Beğenmeyenin ise daha iyisini çekmeye ihtiyacı yoktur.
Fotoğraf eleştirmeninin fotoğrafçı olmasına da gerek yoktur. Hatta kitapları
ile fotoğrafçıların ufkunu açan Roland Barthes, Susan Sontag, John Berger gibi isimler belki iyi fotoğraf da
çekebilecek donanımda olmalarına rağmen sanat tarihine katkıları o yönde
olmamıştır.
Kendime gelecek olursam
fotoğraf eleştirmeyi haddim olarak görmüyorum.
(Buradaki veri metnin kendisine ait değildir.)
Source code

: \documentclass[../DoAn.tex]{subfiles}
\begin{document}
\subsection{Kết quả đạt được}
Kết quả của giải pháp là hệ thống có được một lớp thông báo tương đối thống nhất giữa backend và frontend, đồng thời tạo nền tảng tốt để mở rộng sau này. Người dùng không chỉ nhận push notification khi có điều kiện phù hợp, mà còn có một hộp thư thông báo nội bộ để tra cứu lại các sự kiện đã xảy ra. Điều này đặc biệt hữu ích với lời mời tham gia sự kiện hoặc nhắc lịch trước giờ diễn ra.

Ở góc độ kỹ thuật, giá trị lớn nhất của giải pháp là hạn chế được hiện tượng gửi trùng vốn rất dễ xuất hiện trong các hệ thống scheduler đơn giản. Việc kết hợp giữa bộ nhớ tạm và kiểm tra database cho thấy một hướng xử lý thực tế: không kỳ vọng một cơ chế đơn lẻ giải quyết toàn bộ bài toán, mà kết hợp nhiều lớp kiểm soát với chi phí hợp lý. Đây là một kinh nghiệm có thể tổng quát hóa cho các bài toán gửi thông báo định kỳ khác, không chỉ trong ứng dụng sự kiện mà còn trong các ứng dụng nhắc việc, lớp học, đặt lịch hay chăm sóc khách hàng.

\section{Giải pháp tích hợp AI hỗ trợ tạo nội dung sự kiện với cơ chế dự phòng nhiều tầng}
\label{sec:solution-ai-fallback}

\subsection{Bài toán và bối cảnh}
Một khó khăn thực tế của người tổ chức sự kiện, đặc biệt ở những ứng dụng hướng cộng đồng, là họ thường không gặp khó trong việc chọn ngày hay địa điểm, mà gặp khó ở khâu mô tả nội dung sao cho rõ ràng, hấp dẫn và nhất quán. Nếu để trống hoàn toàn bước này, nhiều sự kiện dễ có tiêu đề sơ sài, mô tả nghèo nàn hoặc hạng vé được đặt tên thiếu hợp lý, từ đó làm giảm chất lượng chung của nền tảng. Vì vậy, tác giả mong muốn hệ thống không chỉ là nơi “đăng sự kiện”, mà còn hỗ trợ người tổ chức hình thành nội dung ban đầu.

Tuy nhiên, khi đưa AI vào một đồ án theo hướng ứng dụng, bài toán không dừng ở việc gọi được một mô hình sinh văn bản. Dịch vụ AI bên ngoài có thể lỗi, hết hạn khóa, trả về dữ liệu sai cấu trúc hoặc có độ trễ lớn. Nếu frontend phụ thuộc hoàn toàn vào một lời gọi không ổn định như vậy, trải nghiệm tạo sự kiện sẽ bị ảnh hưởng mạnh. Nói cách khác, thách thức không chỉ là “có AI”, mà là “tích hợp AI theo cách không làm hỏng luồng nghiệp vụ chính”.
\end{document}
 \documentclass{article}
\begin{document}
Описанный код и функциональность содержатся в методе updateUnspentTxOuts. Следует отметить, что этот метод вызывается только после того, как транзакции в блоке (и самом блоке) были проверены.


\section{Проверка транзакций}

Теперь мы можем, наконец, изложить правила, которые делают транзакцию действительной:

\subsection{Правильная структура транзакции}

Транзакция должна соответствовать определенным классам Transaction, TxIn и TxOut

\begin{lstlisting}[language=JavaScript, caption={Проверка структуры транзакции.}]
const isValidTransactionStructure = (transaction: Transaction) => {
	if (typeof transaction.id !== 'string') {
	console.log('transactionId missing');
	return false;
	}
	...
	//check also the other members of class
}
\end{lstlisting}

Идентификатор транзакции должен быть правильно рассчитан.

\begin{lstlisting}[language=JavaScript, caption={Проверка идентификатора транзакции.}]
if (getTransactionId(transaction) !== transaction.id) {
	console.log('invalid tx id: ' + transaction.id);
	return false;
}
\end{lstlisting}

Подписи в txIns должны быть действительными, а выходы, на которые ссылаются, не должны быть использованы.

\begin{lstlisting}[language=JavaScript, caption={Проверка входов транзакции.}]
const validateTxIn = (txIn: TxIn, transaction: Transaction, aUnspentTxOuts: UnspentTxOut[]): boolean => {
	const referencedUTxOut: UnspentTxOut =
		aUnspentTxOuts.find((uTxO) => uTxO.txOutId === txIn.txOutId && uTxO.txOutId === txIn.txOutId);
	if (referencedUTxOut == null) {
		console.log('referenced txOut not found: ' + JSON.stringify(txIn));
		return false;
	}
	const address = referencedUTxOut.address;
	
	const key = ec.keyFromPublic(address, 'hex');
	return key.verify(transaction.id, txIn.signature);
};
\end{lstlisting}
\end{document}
Ama kendimce fotoğraf okumayı da
severim. Zaten kötü fotoğrafın üzerinde durmadan geçerim, beni gerçekten
heyecanlandıran bir fotoğraf olur ise de altına kısaca beğendiğimi belirterek
çeken fotoğrafçının bunu bilmesini isterim sadece.
Özellikle yeni
başlayan biri gelip de fotoğrafını eleştirmemi isterse de daha fazla çek derim.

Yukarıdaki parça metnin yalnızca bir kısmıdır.